Working data
******

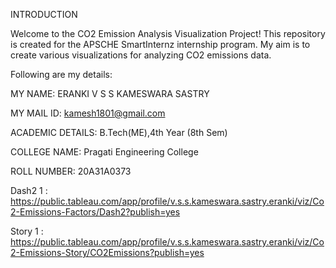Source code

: INTRODUCTION

Welcome to the CO2 Emission Analysis Visualization Project! This repository is created for the APSCHE SmartInternz internship program. My aim is to create various visualizations for analyzing CO2 emissions data.

Following are my details:

MY NAME: ERANKI V S S KAMESWARA SASTRY

MY MAIL ID: kamesh1801@gmail.com

ACADEMIC DETAILS: B.Tech(ME),4th Year (8th Sem)

COLLEGE NAME: Pragati Engineering College

ROLL NUMBER: 20A31A0373

Dash2 1 :
https://public.tableau.com/app/profile/v.s.s.kameswara.sastry.eranki/viz/Co2-Emissions-Factors/Dash2?publish=yes  

Story 1 :
https://public.tableau.com/app/profile/v.s.s.kameswara.sastry.eranki/viz/Co2-Emissions-Story/CO2Emissions?publish=yes 
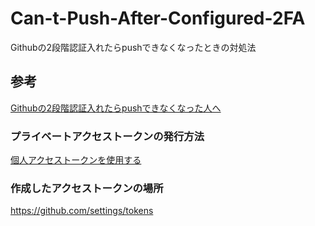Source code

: # Can-t-Push-After-Configured-2FA
Githubの2段階認証入れたらpushできなくなったときの対処法

## 参考
[Githubの2段階認証入れたらpushできなくなった人へ](https://qiita.com/cyborg__ninja/items/6efd349370bf5f8bffb2)

### プライベートアクセストークンの発行方法
[個人アクセストークンを使用する](https://docs.github.com/ja/github/authenticating-to-github/creating-a-personal-access-token)

### 作成したアクセストークンの場所
https://github.com/settings/tokens
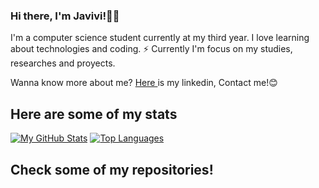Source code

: ### Hi there, I'm Javivi!👋🏼

I'm a computer science student currently at my third year. I love learning about technologies and coding. ⚡
Currently I'm focus on my studies, researches and proyects. 

Wanna know more about me? <a href="https://www.linkedin.com/in/francisco-javier-molina-rojas-11b126213"> Here </a> is my linkedin, Contact me!😊

## Here are some of my stats
[![My GitHub Stats](https://github-readme-stats.vercel.app/api?username=Javivi-MR&count_private=true&show_icons=true&theme=dark&hide_border=true)](https://github.com/Javivi-MR)
[![Top Languages](https://github-readme-stats.vercel.app/api/top-langs/?username=Javivi-MR&langs_count=8&layout=compact&theme=dark&hide_border=true)](https://github.com/Javivi-MR)

## Check some of my repositories!

<!--![Snake animation](https://github.com/Javivi-MR/Javivi-MR/blob/output/github-contribution-grid-snake.svg)-->
<!--
**Javivi-MR/Javivi-MR** is a ✨ _special_ ✨ repository because its `README.md` (this file) appears on your GitHub profile.

Here are some ideas to get you started:

- 🔭 I’m currently working on ...
- 🌱 I’m currently learning ...
- 👯 I’m looking to collaborate on ...
- 🤔 I’m looking for help with ...
- 💬 Ask me about ...
- 📫 How to reach me: ...
- 😄 Pronouns: ...
- ⚡ Fun fact: ...
-->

******

Task description
Every record, word for word, should be given back without its pictures.

Completed task
Source code

: INTRODUCTION

Welcome to the CO2 Emission Analysis Visualization Project! This repository is created for the APSCHE SmartInternz internship program. My aim is to create various visualizations for analyzing CO2 emissions data.

Following are my details:

MY NAME: ERANKI V S S KAMESWARA SASTRY

MY MAIL ID: kamesh1801@gmail.com

ACADEMIC DETAILS: B.Tech(ME),4th Year (8th Sem)

COLLEGE NAME: Pragati Engineering College

ROLL NUMBER: 20A31A0373

Dash2 1 :
https://public.tableau.com/app/profile/v.s.s.kameswara.sastry.eranki/viz/Co2-Emissions-Factors/Dash2?publish=yes  

Story 1 :
https://public.tableau.com/app/profile/v.s.s.kameswara.sastry.eranki/viz/Co2-Emissions-Story/CO2Emissions?publish=yes 
Source code

: # Can-t-Push-After-Configured-2FA
Githubの2段階認証入れたらpushできなくなったときの対処法

## 参考
[Githubの2段階認証入れたらpushできなくなった人へ](https://qiita.com/cyborg__ninja/items/6efd349370bf5f8bffb2)

### プライベートアクセストークンの発行方法
[個人アクセストークンを使用する](https://docs.github.com/ja/github/authenticating-to-github/creating-a-personal-access-token)

### 作成したアクセストークンの場所
https://github.com/settings/tokens
Source code

: ### Hi there, I'm Javivi!👋🏼

I'm a computer science student currently at my third year. I love learning about technologies and coding. ⚡
Currently I'm focus on my studies, researches and proyects. 

Wanna know more about me? <a href="https://www.linkedin.com/in/francisco-javier-molina-rojas-11b126213"> Here </a> is my linkedin, Contact me!😊

## Here are some of my stats
[![My GitHub Stats](https://github-readme-stats.vercel.app/api?username=Javivi-MR&count_private=true&show_icons=true&theme=dark&hide_border=true)](https://github.com/Javivi-MR)
[![Top Languages](https://github-readme-stats.vercel.app/api/top-langs/?username=Javivi-MR&langs_count=8&layout=compact&theme=dark&hide_border=true)](https://github.com/Javivi-MR)

## Check some of my repositories!

<!--![Snake animation](https://github.com/Javivi-MR/Javivi-MR/blob/output/github-contribution-grid-snake.svg)-->
<!--
**Javivi-MR/Javivi-MR** is a ✨ _special_ ✨ repository because its `README.md` (this file) appears on your GitHub profile.

Here are some ideas to get you started:

- 🔭 I’m currently working on ...
- 🌱 I’m currently learning ...
- 👯 I’m looking to collaborate on ...
- 🤔 I’m looking for help with ...
- 💬 Ask me about ...
- 📫 How to reach me: ...
- 😄 Pronouns: ...
- ⚡ Fun fact: ...
-->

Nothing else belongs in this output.